Los edificios de la zona arqueológica de Dainzú parecen estar recargados contra el cerro y están adaptados a la topografía del lugar. De acuerdo con documentación del Instituto Nacional de Antropología e Historia, el sitio tuvo un periodo de ocupación que va desde el 750 a. C. hasta el 1200 d. C, y aunque fue una ciudad contemporánea a Monte Albán, tuvo su apogeo antes que ésta.
A 23 KM DE OAXACA
La zona arqueológica de Dainzú se localiza en el sector oriente del valle de Oaxaca, a 23 kilómetros de la ciudad de Oaxaca, sobre la carretera federal 190, y antes de Tlacolula de Matamoros, al oriente de la capital. De la ciudad a Oaxaca a la zona arqueológica el recorrido emplea alrededor de 40 minutos en auto.
Fichas informativas del INAH indican que Dainzú viene de dannizhú, y se refiere a “cerro de órganos”, por los cactos de este tipo que hay en la zona
Se le conoce como Quiebelagayo, en zapoteco, que es el sinónimo de Macuilxóchitl, “5 flor”, nombre náhuatl que conserva la actual población hacia donde debió de extenderse el sitio.
HABITADO ANTES QUE MONTE ALBÁN
El sitio tiene una temporalidad que se extiende desde la época Monte Albán I desde más o menos el año 600 a.C. hasta el 1200 de nuestra era.
El asentamiento prehispánico ocupó la parte oeste del cerro como centro cívico ceremonial y posiblemente el mismo cerro Danush fungió como un espacio sagrado.
Muestra una estructura monumental, riqueza en sus tumbas, juego de pelota y templos construidos sobre un terreno adaptado, a base de un sistema de terrazas.
EL JAGUAR
El jaguar era considerado como el dios de la noche y que de alguna manera tenía también una estrecha relación con el juego de pelota y con la definición entre el día y la noche.
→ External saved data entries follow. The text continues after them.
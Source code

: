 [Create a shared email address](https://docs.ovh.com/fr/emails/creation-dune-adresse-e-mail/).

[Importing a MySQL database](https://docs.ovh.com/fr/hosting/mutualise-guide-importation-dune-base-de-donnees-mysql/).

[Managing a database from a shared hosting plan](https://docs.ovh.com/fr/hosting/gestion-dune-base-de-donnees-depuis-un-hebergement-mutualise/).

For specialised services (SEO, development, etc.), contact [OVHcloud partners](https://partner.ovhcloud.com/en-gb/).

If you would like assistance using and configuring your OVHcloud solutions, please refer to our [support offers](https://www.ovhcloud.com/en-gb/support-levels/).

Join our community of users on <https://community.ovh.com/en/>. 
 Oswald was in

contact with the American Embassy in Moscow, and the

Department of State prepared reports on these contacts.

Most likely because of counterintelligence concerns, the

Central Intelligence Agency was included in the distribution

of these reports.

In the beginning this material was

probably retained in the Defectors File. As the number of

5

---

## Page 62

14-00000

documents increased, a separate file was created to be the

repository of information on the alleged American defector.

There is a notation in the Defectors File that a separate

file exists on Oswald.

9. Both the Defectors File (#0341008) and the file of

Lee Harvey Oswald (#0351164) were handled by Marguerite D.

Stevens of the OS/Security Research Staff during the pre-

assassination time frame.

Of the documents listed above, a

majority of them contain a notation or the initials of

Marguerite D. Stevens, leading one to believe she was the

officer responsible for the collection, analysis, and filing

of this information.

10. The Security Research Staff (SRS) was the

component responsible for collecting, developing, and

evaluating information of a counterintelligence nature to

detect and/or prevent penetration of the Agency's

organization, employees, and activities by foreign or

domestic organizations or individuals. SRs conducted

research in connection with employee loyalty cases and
El lugar destaca por la construcción de su estructura principal, denominada Estructura A, situada en las laderas del cerro Danush, en el cual se hicieron modificaciones topográficas durante la época prehispánica, pues en la porción occidental del cerro se utilizó como centro cívico ceremonial. Es probable que es el propio cerro desempeñara un papel fundamental como un sitio sagrado.
EL BAUTISMO
El sitio fue bautizado por Ignacio Bernal como Dainzú, al enterarse de que los pobladores de la zona le conocían con un nombre similar a Dannizhú, refiriéndose en lengua zapoteca a “cerro de órganos”, por la vegetación que hay en él. También se le atribuye el nombre de Quiebelagayo, sinónimo zapoteca de la palabra náhuatl Macuilxóchitl o “cinco flor”. Oliveros propone que Macuilxóchitl es el más adecuado, pues además de ser el nombre de la población actual bajo la que se encuentran los restos del área habitacional del sitio, “5 Flor” es el nombre de una de las deidades principales de la práctica del juego de pelota, actividad ampliamente representada en Dainzú.